The constancy of the output state ρ is given by
As within the case of the SX-gate circuit, we can’t straight estimate the constancy of the ρ state ready by the ECR-gate circuit by measuring the output bits of the circuit, because it relies on off-diagonal phrases within the ρ matrix.
As a substitute we are able to comply with the process described within the earlier part and estimate a decrease certain on F by contemplating the circuit with an added ECR⁻¹ gate. Since ECR⁻¹ = ECR, we think about a circuit with two ECR gates.
qc = QuantumCircuit(2)
qc.ecr(0, 1)
qc.barrier() # Prevents circuit simplifications.
qc.ecr(0, 1)
dist, qc_isa = run_circuit(qc, num_shots=100_000)

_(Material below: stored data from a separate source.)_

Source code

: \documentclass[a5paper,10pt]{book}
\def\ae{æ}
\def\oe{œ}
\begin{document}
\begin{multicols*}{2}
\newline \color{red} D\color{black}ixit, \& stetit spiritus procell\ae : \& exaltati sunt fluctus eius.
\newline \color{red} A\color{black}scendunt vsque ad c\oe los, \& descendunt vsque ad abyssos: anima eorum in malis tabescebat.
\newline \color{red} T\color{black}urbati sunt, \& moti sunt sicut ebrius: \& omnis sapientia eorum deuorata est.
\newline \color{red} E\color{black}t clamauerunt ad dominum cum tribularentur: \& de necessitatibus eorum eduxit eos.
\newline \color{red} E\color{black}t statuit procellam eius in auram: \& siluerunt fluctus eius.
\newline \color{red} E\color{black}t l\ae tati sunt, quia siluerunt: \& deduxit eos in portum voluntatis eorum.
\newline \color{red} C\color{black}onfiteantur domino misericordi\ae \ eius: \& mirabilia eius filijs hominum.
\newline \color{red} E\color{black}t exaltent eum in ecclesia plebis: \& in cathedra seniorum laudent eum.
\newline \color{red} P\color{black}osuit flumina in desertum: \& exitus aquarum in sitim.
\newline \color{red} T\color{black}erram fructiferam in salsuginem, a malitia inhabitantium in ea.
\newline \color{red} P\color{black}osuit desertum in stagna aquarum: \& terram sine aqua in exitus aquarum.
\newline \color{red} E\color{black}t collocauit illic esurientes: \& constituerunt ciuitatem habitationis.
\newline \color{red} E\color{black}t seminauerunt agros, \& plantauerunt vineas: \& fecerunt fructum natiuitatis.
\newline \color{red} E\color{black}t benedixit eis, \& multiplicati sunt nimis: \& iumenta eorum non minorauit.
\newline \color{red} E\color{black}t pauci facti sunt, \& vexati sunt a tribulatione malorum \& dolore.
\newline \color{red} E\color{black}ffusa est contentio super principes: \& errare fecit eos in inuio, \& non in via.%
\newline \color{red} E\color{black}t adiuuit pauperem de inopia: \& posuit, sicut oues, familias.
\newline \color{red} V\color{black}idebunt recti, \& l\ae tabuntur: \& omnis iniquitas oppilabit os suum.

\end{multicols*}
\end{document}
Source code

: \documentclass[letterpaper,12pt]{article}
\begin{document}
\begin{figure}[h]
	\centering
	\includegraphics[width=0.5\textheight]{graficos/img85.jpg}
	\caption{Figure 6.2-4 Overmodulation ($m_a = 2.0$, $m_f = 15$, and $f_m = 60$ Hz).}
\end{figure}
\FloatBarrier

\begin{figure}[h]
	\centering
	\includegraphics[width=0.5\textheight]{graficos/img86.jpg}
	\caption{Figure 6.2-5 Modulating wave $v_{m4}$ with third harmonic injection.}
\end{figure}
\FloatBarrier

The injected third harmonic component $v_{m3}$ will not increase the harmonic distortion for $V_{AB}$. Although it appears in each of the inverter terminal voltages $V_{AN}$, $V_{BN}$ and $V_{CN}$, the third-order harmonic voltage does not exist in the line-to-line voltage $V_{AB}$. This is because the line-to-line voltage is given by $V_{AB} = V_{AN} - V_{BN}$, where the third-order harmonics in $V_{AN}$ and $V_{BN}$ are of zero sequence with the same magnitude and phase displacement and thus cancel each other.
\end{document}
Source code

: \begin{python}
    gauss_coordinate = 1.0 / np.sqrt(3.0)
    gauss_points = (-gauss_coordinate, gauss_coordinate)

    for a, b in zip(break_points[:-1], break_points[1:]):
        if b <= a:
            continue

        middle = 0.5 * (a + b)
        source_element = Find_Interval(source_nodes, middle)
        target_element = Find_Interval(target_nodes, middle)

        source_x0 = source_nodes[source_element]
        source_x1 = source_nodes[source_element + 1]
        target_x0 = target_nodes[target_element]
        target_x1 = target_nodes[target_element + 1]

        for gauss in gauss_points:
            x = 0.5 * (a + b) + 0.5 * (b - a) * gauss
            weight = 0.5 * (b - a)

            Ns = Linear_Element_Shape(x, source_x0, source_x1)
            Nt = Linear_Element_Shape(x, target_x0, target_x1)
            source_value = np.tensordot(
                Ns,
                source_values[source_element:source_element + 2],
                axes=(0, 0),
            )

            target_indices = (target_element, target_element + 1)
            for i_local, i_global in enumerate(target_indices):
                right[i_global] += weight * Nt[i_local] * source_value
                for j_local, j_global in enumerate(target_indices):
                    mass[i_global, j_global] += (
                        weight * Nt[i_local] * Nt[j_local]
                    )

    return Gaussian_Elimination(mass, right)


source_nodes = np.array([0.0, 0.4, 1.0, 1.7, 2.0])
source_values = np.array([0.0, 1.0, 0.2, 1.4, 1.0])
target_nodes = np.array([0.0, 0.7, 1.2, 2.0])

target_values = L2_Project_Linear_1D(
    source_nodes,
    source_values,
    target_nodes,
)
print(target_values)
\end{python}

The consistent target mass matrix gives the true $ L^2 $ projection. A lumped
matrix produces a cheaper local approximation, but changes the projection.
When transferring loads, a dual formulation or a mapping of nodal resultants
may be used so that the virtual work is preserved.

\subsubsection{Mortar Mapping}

qc_isa.draw(output="mpl", idle_wires=False, model="iqp")
print_results(dist)
Measurement counts: {'00': 99193, '01': 153, '10': 498, '11': 156}
p(00): 0.9919 ± 0.0007
p(01): 0.0015 ± 0.0003
p(10): 0.005 ± 0.0006
p(11): 0.0016 ± 0.0003
We discover the estimated decrease certain F > 0.9919 ± 0.0007 on the ρ state ready by the ECR-gate circuit.
3-qubit state constancy
To shut the loop, in our remaining instance, allow us to compute a decrease certain on the state constancy of the 3-qubit state circuit which we thought of first. Right here once more, we add the inverse operation to the circuit, bringing again the state to |0,0,0⟩ and measure the circuit outcomes.
qc = QuantumCircuit(3)
qc.h(0)
qc.cx(0, 1)
qc.cx(0, 2)
qc.barrier(). # Prevents circuit simplifications.
qc.cx(0, 2)
qc.cx(0, 1)
qc.h(0)
qc.draw('mpl')
dist, qc_isa = run_circuit(qc, num_shots=100_000)
qc_isa.draw(output="mpl", idle_wires=False, model="iqp")
print_results(dist)
Measurement counts: {'000': 95829, '001': 1771, '010': 606, '011': 503, '100': 948, '101': 148, '111': 105, '110': 90}
p(000): 0.9583 ± 0.0016
p(001): 0.0177 ± 0.0011
p(010): 0.0061 ± 0.0006
p(011): 0.005 ± 0.0006
p(100): 0.0095 ± 0.0008
p(101): 0.0015 ± 0.0003
p(111): 0.001 ± 0.0003
p(110): 0.0009 ± 0.0002
We discover the constancy decrease certain F̃ = p’((0,0,0)) = 0.9583 ± 0.0016 for the 3-qubit state circuit.